Their business had begun in 1775. Jean Francois Houbigant had opened a boutique called A la Corbeille de Fleurs on the rue Saint Honore. Wigs were the fashion of the day (see The Powdering Gown), and for reasons that pass modern understanding, people insisted on powdering them – maybe it put off lice? Whatever the reason, Houbigant supplied the powder.
He also sold hair pomade, and floral essences, which gets us back on familiar territory. The making of him was the patronage of Madame du Barry, the equivalent of a thirty-dollar Good-time Girl, whom the aging king Louis XV had installed as maitresse en titre.
Du Barry adored Houbigant , and bought most of her perfume there. So too, did the young Dauphine, an Austrian blonde named Marie Antoinette, although she detested the Du Barry. In fact, the Corbeille de Fleurs may have been the very shop which filled the queen’s necessaire but spilled the beans about the royal family’s flight to Varennes during the French Revolution.

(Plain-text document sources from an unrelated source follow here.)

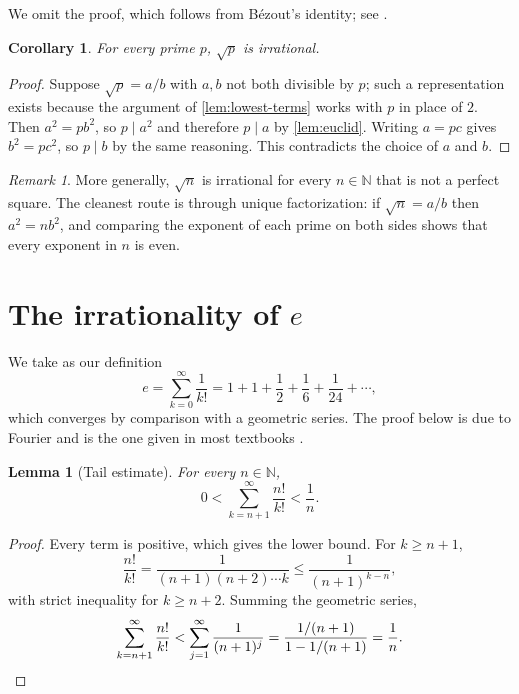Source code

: \documentclass[11pt]{article}
\theoremstyle{plain}
\newtheorem{lemma}[theorem]{Lemma}
\newtheorem{corollary}[theorem]{Corollary}
\theoremstyle{definition}
\theoremstyle{remark}
\newtheorem{remark}[theorem]{Remark}
\newcommand{\N}{\mathbb{N}}
\begin{document}
We omit the proof, which follows from B\'ezout's identity; see \cite[Theorem~3]{hardywright2008}.

\begin{corollary}
\label{cor:sqrtp}
For every prime $p$, $\sqrt{p}$ is irrational.
\end{corollary}

\begin{proof}
Suppose $\sqrt{p} = a/b$ with $a, b$ not both divisible by $p$; such a representation exists because the argument of \cref{lem:lowest-terms} works with $p$ in place of $2$. Then $a^2 = p b^2$, so $p \mid a^2$ and therefore $p \mid a$ by \cref{lem:euclid}. Writing $a = pc$ gives $b^2 = p c^2$, so $p \mid b$ by the same reasoning. This contradicts the choice of $a$ and $b$.
\end{proof}

\begin{remark}
More generally, $\sqrt{n}$ is irrational for every $n \in \N$ that is not a perfect square. The cleanest route is through unique factorization: if $\sqrt{n} = a/b$ then $a^2 = n b^2$, and comparing the exponent of each prime on both sides shows that every exponent in $n$ is even.
\end{remark}

\section{The irrationality of \texorpdfstring{$e$}{e}}
\label{sec:e}

We take as our definition
\begin{equation}
  e = \sum_{k=0}^{\infty} \frac{1}{k!} = 1 + 1 + \frac{1}{2} + \frac{1}{6} + \frac{1}{24} + \cdots,
  \label{eq:e-series}
\end{equation}
which converges by comparison with a geometric series. The proof below is due to Fourier and is the one given in most textbooks \cite{aigner2018}.

\begin{lemma}[Tail estimate]
\label{lem:tail}
For every $n \in \N$,
\[
  0 < \sum_{k=n+1}^{\infty} \frac{n!}{k!} < \frac{1}{n}.
\]
\end{lemma}

\begin{proof}
Every term is positive, which gives the lower bound. For $k \ge n + 1$,
\[
  \frac{n!}{k!} = \frac{1}{(n+1)(n+2)\cdots k} \le \frac{1}{(n+1)^{k-n}},
\]
with strict inequality for $k \ge n + 2$. Summing the geometric series,
\[
  \sum_{k=n+1}^{\infty} \frac{n!}{k!} < \sum_{j=1}^{\infty} \frac{1}{(n+1)^j} = \frac{1/(n+1)}{1 - 1/(n+1)} = \frac{1}{n}. \qedhere
\]
\end{proof}
\end{document}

That revolution didn’t destroy the company, it continued on catering to the court of Napoleon, (Josephine was a customer) and during the rest of the 19th century to other courts, notably the Russian one with Le Bouquet de la Tsarine for the wife of Alexander the III.

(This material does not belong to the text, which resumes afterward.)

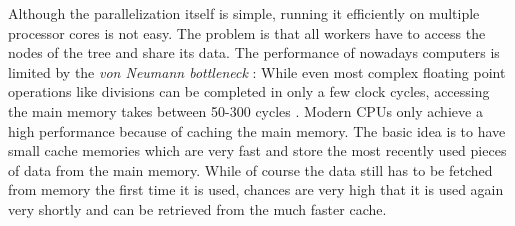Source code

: Although the parallelization itself is simple, running it efficiently on multiple processor cores is not easy. The problem is that all workers have to access the nodes of the tree and share its data. The performance of nowadays computers is limited by the \emph{von Neumann bottleneck} \citep{bryant2010computer}: While even most complex floating point operations like divisions can be completed in only a few clock cycles, accessing the main memory takes between 50-300 cycles \citep{2008WhitepaperFry}. Modern CPUs only achieve a high performance because of caching the main memory. The basic idea is to have small cache memories which are very fast and store the most recently used pieces of data from the main memory. While of course the data still has to be fetched from memory the first time it is used, chances are very high that it is used again very shortly and can be retrieved from the much faster cache.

In 1912 though, Robert Bienaime, then assistant to the perfumer Paul Parquet, developed a rich floral bouquet, usually said to be based on rose, lilac and orchid, with the unusual touch of tarragon in the head. It was named Quelques Fleurs and it was greeted with great success. It has never been out of production although for some time during the nineteen sixties and seventies, its formula was seriously debased. In 1985 the perfume was re-launched and it has continued on since then.
If you are one of those people who knew Quelques Fleurs back in the day and don’t like the new formulation, you have some choice. Near versions of it are in production, Montale’s Velvet Flowers is close and Sonoma Scent Studios does an extract strength variant called To Dream.
Myself, I think the new Quelque Fleurs is fine. More even than L’Heure Bleue, this one reminds me of Europe before the calamity of World War One. There is the golden warmth, the easy going flow of time, the sensuality of the old century, everything doomed to die in the trenches of 1914 along with a large proportion of Europe’s young men. Thankfully this perfume, one of the few survivors of the pre-war world era, lives on.